Below are several entries. Transcribe exactly those lines that fall from the one with "惯例配置->应用配置->模式" through the one with "He has an undergraduate", end lines included.

Study material Start Marker

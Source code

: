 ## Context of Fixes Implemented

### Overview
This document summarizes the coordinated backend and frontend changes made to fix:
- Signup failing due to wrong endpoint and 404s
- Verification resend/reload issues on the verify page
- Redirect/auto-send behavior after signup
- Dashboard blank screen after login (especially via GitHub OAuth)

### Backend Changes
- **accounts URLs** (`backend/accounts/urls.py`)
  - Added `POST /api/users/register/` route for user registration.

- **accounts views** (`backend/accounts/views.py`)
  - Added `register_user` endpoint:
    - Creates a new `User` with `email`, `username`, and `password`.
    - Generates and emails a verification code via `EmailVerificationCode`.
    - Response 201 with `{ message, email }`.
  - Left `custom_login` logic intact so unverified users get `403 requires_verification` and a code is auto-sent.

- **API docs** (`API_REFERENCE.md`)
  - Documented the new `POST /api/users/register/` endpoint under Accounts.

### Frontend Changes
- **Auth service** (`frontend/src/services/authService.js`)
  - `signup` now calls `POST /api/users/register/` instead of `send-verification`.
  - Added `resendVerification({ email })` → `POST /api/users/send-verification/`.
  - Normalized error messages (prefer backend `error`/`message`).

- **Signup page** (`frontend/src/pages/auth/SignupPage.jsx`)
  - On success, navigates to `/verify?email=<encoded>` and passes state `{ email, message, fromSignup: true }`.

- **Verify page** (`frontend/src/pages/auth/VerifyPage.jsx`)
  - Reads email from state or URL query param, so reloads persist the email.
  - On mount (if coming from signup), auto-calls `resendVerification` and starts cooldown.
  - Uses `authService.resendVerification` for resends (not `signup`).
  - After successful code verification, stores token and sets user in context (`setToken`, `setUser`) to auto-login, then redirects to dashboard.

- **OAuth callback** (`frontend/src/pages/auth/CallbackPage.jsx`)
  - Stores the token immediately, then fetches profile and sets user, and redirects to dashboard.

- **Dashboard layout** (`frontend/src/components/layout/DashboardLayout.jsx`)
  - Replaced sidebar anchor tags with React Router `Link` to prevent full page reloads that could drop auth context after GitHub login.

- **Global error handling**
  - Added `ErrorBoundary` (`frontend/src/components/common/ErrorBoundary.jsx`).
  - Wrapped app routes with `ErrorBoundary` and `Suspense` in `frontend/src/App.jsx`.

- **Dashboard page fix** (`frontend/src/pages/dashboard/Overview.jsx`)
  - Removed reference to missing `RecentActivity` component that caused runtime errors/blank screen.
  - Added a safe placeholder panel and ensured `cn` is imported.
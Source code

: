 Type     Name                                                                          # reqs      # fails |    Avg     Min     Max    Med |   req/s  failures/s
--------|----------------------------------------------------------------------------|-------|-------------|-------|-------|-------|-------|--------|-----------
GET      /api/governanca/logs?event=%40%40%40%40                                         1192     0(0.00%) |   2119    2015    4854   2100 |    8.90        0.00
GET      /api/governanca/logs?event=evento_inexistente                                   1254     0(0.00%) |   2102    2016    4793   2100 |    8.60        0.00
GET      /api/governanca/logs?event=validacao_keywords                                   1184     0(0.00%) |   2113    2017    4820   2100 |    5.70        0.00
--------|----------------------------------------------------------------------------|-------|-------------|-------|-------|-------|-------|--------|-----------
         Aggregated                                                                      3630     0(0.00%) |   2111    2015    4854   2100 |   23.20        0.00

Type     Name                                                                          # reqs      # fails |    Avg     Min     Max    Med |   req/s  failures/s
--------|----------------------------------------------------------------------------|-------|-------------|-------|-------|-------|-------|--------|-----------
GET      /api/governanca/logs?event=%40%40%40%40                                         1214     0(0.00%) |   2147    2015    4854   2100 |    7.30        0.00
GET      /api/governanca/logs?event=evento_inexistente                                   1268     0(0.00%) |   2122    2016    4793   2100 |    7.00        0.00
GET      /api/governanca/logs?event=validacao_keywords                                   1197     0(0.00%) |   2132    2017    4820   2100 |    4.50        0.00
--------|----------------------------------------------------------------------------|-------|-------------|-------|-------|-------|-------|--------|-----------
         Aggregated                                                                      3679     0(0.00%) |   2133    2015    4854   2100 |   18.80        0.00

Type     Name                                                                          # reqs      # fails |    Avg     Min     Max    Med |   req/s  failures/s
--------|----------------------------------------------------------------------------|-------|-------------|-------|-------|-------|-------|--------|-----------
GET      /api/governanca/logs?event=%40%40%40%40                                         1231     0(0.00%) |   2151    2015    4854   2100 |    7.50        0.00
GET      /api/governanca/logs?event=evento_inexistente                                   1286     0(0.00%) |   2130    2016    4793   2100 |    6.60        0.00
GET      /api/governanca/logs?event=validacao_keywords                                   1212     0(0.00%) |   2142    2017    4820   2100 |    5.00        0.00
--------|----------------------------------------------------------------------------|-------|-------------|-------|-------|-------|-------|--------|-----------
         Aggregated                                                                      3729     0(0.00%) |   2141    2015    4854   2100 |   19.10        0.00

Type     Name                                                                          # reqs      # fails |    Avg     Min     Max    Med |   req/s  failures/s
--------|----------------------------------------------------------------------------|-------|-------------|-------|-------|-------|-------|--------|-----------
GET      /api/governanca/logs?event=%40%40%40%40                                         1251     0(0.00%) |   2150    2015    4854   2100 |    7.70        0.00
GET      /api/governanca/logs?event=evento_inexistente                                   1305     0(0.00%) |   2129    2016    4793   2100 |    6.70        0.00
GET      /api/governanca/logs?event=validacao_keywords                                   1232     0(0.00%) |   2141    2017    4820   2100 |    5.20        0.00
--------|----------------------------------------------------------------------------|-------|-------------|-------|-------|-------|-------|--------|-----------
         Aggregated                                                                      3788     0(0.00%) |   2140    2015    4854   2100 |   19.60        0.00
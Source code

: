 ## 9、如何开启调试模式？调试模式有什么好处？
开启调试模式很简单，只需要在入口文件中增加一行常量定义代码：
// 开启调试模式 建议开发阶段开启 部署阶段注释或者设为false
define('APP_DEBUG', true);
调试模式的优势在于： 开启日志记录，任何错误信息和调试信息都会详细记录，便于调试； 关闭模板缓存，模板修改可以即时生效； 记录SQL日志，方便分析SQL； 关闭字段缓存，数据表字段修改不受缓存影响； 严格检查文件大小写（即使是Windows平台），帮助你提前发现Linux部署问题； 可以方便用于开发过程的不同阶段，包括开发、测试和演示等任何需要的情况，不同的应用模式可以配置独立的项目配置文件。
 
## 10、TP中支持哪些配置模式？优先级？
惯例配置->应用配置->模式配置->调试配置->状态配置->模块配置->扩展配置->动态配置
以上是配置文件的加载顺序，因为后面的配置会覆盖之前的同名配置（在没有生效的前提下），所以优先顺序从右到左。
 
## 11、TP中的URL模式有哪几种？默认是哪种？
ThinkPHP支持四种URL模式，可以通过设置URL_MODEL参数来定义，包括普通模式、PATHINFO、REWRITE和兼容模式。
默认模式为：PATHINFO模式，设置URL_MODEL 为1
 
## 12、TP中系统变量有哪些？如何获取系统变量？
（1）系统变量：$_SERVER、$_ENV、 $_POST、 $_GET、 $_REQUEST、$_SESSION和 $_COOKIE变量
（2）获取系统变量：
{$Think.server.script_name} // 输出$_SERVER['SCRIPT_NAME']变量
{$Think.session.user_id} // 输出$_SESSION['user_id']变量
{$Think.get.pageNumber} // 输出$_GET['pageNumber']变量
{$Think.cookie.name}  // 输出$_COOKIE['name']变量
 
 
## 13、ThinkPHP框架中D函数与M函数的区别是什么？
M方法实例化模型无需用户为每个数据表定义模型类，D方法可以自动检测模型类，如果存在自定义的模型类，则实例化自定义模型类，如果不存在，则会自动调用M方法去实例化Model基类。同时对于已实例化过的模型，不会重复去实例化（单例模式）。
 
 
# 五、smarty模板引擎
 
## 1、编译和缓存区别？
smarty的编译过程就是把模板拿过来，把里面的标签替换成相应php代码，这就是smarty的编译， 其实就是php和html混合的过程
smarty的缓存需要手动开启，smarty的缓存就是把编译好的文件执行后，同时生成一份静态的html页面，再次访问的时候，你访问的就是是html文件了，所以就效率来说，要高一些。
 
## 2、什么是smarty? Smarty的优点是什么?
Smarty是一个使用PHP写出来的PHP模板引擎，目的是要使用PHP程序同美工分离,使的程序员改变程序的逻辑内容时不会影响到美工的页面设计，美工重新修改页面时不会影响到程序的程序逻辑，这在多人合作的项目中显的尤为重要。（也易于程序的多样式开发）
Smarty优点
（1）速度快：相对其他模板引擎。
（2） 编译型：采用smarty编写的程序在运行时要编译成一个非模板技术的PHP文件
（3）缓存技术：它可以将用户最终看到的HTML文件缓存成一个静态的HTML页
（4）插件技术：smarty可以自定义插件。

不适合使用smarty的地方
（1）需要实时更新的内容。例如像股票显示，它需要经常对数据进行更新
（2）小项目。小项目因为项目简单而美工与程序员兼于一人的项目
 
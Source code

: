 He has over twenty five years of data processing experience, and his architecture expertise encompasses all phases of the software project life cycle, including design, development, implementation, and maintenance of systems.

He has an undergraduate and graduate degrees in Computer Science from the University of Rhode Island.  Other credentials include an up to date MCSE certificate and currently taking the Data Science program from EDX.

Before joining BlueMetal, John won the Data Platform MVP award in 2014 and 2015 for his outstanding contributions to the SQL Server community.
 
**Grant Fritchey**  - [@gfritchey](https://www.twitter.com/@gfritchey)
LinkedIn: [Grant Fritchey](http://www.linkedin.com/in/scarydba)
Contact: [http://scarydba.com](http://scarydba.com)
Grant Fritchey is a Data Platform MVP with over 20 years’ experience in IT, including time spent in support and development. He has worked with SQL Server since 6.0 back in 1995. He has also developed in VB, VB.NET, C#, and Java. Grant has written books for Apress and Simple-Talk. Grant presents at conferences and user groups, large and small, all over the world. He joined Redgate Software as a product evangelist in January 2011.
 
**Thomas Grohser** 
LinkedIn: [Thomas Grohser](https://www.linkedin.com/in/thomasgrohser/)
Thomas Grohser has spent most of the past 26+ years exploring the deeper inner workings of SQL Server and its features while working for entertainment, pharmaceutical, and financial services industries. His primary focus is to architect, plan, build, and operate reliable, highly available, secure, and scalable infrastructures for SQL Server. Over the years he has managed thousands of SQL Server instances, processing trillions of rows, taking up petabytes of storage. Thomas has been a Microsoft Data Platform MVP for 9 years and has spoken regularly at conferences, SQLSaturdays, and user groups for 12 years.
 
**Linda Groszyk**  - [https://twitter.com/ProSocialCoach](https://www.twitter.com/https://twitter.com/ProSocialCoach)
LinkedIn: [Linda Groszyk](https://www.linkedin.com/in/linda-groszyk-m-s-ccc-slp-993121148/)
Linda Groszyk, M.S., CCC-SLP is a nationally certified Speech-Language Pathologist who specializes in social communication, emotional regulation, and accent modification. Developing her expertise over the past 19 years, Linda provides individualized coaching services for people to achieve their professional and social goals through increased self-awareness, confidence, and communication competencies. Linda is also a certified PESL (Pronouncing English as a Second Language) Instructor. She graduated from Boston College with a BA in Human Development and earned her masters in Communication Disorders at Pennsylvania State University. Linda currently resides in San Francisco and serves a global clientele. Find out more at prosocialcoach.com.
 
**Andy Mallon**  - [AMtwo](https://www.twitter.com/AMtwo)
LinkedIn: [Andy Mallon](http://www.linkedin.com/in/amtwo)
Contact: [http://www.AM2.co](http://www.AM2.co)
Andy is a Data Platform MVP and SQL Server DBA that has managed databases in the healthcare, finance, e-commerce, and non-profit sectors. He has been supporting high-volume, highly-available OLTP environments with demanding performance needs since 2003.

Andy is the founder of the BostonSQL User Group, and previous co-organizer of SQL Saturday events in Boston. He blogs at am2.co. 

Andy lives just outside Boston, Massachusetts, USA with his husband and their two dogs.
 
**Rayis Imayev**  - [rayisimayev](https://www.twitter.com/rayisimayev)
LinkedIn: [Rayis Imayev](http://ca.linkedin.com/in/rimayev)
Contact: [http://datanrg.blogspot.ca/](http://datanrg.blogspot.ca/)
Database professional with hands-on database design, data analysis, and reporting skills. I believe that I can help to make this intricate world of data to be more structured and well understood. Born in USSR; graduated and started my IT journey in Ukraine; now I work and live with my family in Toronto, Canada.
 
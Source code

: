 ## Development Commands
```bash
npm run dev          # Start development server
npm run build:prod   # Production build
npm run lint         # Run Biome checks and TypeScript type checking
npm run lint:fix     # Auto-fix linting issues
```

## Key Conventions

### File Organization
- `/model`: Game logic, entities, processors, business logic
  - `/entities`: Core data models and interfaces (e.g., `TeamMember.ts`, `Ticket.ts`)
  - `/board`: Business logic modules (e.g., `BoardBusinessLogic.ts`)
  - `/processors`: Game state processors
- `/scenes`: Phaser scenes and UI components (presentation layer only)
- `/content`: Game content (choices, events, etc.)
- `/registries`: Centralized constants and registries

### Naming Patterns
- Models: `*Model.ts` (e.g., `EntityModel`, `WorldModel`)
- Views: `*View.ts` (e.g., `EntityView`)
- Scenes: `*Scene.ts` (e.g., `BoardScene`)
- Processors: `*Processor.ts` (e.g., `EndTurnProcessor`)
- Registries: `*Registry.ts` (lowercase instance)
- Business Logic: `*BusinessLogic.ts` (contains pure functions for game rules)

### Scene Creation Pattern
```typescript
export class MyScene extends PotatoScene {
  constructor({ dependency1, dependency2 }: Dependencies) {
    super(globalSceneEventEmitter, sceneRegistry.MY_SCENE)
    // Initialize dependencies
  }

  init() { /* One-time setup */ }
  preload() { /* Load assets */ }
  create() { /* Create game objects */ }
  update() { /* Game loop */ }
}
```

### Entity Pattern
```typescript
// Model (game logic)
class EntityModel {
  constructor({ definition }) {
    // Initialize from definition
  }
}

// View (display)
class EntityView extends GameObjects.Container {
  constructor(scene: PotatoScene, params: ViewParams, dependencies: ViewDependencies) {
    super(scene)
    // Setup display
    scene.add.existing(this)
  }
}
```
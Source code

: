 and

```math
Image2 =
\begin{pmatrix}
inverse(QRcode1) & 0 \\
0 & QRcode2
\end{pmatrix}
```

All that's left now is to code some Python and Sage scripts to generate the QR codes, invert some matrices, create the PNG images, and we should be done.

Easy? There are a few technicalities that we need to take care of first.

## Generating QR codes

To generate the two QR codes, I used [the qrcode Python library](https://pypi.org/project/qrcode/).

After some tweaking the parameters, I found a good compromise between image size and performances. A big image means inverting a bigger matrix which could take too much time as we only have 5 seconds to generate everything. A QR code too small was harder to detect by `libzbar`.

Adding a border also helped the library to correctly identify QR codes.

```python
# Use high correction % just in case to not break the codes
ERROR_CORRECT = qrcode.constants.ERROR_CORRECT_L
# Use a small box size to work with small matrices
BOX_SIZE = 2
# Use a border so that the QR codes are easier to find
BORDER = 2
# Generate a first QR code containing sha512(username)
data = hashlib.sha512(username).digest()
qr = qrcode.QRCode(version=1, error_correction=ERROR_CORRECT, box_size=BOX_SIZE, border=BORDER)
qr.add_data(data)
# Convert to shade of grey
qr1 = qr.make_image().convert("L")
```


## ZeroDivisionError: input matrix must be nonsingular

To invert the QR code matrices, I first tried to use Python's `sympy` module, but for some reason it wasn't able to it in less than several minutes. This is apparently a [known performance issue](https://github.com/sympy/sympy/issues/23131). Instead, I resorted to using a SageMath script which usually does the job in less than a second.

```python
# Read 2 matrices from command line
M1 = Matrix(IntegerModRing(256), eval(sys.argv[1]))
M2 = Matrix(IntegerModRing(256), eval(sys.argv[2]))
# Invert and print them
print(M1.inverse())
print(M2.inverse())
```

Study material End Marker

▸ **Output of the exercise**:
惯例配置->应用配置->模式配置->调试配置->状态配置->模块配置->扩展配置->动态配置
以上是配置文件的加载顺序，因为后面的配置会覆盖之前的同名配置（在没有生效的前提下），所以优先顺序从右到左。
 
## 11、TP中的URL模式有哪几种？默认是哪种？
ThinkPHP支持四种URL模式，可以通过设置URL_MODEL参数来定义，包括普通模式、PATHINFO、REWRITE和兼容模式。
默认模式为：PATHINFO模式，设置URL_MODEL 为1
 
## 12、TP中系统变量有哪些？如何获取系统变量？
（1）系统变量：$_SERVER、$_ENV、 $_POST、 $_GET、 $_REQUEST、$_SESSION和 $_COOKIE变量
（2）获取系统变量：
{$Think.server.script_name} // 输出$_SERVER['SCRIPT_NAME']变量
{$Think.session.user_id} // 输出$_SESSION['user_id']变量
{$Think.get.pageNumber} // 输出$_GET['pageNumber']变量
{$Think.cookie.name}  // 输出$_COOKIE['name']变量
 
 
## 13、ThinkPHP框架中D函数与M函数的区别是什么？
M方法实例化模型无需用户为每个数据表定义模型类，D方法可以自动检测模型类，如果存在自定义的模型类，则实例化自定义模型类，如果不存在，则会自动调用M方法去实例化Model基类。同时对于已实例化过的模型，不会重复去实例化（单例模式）。
 
 
# 五、smarty模板引擎
 
## 1、编译和缓存区别？
smarty的编译过程就是把模板拿过来，把里面的标签替换成相应php代码，这就是smarty的编译， 其实就是php和html混合的过程
smarty的缓存需要手动开启，smarty的缓存就是把编译好的文件执行后，同时生成一份静态的html页面，再次访问的时候，你访问的就是是html文件了，所以就效率来说，要高一些。
 
## 2、什么是smarty? Smarty的优点是什么?
Smarty是一个使用PHP写出来的PHP模板引擎，目的是要使用PHP程序同美工分离,使的程序员改变程序的逻辑内容时不会影响到美工的页面设计，美工重新修改页面时不会影响到程序的程序逻辑，这在多人合作的项目中显的尤为重要。（也易于程序的多样式开发）
Smarty优点
（1）速度快：相对其他模板引擎。
（2） 编译型：采用smarty编写的程序在运行时要编译成一个非模板技术的PHP文件
（3）缓存技术：它可以将用户最终看到的HTML文件缓存成一个静态的HTML页
（4）插件技术：smarty可以自定义插件。

不适合使用smarty的地方
（1）需要实时更新的内容。例如像股票显示，它需要经常对数据进行更新
（2）小项目。小项目因为项目简单而美工与程序员兼于一人的项目
 
Source code

: He has over twenty five years of data processing experience, and his architecture expertise encompasses all phases of the software project life cycle, including design, development, implementation, and maintenance of systems.

He has an undergraduate and graduate degrees in Computer Science from the University of Rhode Island.  Other credentials include an up to date MCSE certificate and currently taking the Data Science program from EDX.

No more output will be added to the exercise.